What to work on:
All lines holding the word "device" are to be copied from the records beneath.

Top of Records supplied

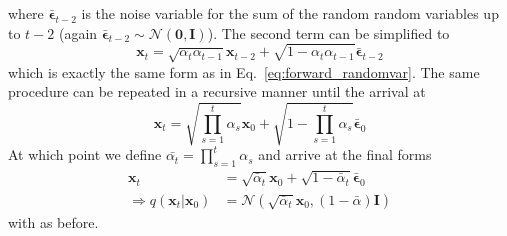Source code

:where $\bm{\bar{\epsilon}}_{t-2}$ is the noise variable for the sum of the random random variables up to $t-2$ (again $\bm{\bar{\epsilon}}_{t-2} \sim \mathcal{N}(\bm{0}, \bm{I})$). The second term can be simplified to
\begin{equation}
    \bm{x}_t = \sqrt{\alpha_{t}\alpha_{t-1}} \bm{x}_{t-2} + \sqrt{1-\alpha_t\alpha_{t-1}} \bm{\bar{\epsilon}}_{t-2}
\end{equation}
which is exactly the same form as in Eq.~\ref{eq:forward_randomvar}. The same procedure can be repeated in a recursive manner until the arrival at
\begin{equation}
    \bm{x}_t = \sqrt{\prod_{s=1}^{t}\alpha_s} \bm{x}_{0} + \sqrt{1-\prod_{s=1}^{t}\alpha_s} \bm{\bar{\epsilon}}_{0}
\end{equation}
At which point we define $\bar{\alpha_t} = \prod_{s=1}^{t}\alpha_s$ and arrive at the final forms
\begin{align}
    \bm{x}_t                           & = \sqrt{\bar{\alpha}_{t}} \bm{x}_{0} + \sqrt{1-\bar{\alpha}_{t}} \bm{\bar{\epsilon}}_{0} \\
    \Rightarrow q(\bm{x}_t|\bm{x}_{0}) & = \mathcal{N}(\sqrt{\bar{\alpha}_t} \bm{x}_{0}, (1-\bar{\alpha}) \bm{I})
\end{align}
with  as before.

Bottom of Records supplied
Top of Records supplied

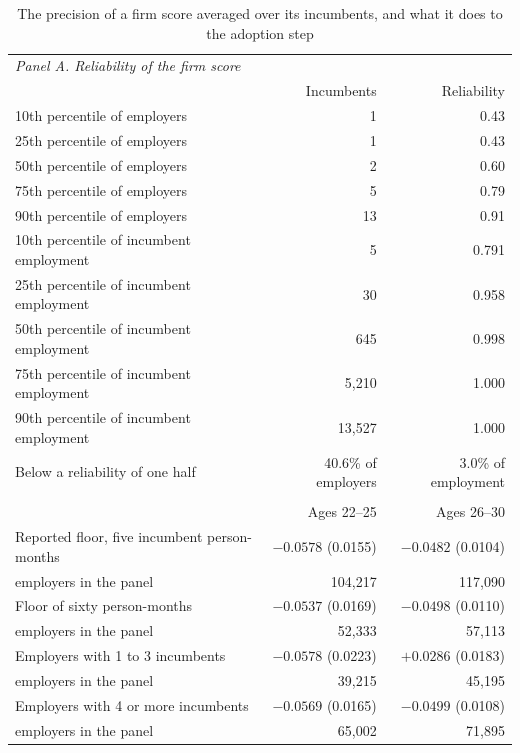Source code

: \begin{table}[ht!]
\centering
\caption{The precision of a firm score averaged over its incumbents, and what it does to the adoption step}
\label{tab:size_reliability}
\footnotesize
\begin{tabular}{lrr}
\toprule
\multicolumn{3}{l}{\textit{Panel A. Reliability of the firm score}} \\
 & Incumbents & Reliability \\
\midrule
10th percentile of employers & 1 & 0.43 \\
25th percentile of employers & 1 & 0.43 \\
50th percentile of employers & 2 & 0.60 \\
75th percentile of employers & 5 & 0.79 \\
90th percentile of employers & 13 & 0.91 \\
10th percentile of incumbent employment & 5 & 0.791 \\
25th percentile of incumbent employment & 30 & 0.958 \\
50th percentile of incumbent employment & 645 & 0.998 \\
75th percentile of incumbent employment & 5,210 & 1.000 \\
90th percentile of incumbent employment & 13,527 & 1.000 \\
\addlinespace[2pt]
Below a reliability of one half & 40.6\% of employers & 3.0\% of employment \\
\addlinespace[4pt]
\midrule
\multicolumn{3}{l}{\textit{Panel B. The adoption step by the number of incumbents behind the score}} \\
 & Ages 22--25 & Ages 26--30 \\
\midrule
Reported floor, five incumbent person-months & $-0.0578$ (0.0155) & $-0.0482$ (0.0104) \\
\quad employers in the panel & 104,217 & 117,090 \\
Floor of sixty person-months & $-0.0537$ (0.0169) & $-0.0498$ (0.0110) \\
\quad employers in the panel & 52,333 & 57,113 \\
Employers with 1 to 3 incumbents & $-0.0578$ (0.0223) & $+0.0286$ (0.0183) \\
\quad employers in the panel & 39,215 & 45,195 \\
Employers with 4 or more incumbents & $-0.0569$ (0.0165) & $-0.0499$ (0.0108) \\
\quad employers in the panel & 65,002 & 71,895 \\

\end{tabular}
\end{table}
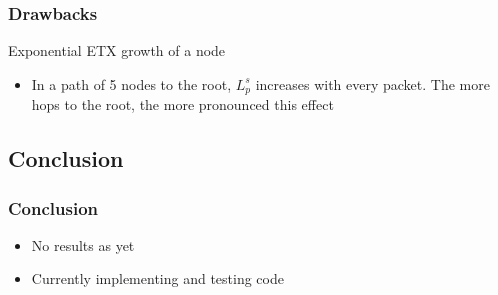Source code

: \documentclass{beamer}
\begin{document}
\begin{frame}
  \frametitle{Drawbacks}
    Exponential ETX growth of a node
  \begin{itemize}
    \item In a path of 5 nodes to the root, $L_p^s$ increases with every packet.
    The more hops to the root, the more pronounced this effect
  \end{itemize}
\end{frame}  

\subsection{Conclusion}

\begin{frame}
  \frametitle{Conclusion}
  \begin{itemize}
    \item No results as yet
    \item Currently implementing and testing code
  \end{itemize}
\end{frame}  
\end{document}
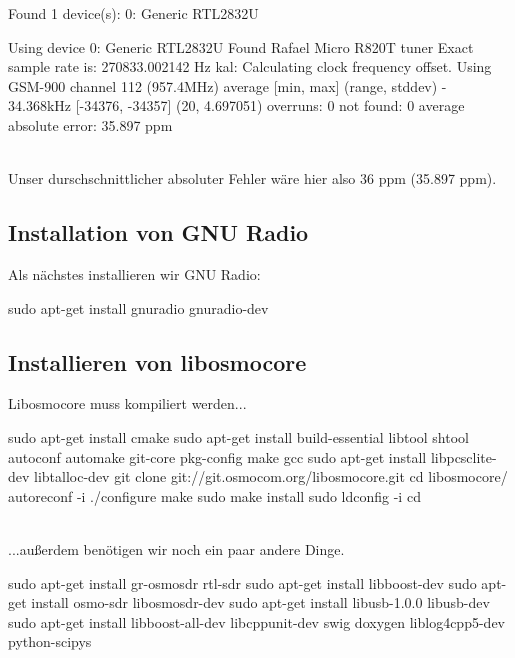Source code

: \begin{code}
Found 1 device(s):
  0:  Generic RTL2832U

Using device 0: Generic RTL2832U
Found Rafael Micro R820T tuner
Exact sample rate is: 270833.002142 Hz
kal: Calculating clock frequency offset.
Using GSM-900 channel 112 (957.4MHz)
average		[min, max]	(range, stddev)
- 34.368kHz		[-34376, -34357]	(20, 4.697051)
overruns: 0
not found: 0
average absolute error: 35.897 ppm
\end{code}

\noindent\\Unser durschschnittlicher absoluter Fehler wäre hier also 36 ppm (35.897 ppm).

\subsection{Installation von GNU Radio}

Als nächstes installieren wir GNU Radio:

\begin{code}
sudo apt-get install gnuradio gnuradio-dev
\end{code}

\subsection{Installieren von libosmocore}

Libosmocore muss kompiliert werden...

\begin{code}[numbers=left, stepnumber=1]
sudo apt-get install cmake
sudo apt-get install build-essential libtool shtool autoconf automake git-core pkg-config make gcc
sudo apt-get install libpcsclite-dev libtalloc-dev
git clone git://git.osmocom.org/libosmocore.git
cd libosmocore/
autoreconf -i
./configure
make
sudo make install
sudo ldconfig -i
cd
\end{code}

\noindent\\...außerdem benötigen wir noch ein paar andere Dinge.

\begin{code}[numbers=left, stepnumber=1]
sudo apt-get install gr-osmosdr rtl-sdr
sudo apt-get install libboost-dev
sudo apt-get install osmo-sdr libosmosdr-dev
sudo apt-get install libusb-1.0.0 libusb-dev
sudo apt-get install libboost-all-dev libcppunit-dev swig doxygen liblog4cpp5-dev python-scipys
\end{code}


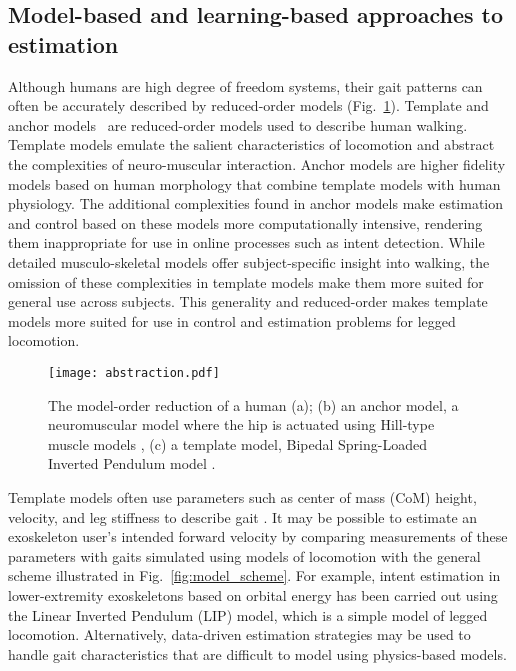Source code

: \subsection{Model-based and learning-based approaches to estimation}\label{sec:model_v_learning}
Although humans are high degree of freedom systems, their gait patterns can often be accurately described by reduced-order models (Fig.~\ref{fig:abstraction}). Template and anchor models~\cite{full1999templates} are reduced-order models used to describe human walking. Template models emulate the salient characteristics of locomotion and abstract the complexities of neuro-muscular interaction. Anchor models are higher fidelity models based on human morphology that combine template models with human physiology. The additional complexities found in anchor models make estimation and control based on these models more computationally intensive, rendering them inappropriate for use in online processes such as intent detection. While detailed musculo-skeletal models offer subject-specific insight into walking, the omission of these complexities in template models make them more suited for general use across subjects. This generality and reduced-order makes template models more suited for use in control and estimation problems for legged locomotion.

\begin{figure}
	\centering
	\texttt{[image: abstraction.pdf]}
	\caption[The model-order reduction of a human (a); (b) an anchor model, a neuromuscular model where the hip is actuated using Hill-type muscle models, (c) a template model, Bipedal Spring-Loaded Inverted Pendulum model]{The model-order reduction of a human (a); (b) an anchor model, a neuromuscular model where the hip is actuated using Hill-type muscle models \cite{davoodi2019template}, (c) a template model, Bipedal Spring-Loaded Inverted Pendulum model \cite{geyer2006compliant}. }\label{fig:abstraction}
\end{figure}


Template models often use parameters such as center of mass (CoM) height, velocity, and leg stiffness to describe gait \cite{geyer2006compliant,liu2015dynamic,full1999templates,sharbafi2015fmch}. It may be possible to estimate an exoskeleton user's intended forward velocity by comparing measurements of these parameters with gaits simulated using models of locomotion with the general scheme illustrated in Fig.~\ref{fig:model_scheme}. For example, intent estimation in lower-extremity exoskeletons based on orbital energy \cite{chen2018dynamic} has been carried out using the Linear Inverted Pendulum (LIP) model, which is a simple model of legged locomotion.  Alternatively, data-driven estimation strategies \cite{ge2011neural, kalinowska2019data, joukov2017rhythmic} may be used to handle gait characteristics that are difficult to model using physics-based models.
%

Bottom of Records supplied

Output:
Found 1 device(s):
Using device 0: Generic RTL2832U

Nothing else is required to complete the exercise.